- TASK -
For the entries below, work out how many lines include the string "kunt", then write only that number.

- LISTED RECORDS -

[Start of section]

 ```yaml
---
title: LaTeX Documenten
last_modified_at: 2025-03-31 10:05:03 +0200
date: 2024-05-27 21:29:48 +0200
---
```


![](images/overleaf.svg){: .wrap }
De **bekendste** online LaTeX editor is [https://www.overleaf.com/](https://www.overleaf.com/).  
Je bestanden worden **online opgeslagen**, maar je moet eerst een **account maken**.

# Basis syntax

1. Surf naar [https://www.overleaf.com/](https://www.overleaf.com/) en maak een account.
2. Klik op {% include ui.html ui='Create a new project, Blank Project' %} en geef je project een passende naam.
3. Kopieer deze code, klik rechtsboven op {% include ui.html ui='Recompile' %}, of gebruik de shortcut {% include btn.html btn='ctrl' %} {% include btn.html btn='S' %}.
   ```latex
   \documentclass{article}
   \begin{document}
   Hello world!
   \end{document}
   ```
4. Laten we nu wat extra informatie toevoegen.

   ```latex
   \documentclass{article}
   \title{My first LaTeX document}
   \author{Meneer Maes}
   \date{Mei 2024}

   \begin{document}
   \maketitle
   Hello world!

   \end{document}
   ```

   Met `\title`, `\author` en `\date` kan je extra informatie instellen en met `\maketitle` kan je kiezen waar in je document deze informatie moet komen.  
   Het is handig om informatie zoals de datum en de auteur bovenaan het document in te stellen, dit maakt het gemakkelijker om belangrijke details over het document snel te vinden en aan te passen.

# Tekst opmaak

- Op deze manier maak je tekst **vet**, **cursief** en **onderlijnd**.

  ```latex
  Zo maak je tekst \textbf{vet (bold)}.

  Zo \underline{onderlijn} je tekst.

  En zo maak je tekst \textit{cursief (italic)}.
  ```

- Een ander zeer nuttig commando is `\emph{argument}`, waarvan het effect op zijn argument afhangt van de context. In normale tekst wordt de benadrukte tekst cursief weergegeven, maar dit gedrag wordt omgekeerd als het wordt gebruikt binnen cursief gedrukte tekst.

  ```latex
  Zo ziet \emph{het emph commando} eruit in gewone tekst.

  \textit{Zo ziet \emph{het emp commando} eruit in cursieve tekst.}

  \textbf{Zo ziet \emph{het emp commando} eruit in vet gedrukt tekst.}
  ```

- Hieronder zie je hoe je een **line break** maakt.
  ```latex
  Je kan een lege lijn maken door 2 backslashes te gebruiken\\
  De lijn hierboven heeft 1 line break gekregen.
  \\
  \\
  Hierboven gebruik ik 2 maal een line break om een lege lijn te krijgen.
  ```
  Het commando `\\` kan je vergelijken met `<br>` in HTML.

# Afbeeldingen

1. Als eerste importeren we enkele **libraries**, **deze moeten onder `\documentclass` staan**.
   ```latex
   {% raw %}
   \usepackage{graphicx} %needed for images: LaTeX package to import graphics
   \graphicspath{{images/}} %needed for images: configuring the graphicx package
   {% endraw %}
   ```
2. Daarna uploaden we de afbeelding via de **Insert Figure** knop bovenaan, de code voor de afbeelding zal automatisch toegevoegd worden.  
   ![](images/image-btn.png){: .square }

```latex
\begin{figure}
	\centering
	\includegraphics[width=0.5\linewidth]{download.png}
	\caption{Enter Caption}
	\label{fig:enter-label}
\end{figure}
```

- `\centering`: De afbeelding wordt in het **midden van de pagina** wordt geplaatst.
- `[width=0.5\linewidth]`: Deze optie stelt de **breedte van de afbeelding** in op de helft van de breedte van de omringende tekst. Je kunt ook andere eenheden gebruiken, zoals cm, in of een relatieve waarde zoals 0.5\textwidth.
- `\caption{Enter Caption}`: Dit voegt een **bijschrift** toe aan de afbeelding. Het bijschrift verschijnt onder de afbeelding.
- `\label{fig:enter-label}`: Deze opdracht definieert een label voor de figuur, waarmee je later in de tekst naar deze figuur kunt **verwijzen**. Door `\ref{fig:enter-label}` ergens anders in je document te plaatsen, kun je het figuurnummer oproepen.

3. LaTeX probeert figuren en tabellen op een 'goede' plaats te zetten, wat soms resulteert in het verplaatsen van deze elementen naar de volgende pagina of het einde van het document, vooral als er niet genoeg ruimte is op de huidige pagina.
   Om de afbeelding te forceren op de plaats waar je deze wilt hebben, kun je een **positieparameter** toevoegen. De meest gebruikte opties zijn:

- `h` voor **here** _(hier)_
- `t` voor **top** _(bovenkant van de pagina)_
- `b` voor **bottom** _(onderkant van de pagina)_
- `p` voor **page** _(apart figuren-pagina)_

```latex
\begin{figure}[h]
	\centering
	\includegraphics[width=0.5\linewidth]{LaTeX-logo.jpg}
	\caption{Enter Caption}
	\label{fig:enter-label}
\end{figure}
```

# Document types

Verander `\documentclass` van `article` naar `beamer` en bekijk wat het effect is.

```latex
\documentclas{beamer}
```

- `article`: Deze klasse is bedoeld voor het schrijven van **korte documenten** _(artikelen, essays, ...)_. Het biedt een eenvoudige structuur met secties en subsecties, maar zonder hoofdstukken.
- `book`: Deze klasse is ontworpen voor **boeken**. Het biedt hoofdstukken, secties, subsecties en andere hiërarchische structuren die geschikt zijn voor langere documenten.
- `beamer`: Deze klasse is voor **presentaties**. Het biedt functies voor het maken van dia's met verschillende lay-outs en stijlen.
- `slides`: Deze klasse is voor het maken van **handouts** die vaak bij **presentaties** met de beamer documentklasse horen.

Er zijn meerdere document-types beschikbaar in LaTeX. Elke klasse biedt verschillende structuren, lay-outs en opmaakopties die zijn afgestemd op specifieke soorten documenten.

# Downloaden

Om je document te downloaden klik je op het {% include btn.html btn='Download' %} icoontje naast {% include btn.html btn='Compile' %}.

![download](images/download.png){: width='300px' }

[End of section]

- ANSWER FOR THE TASK -
2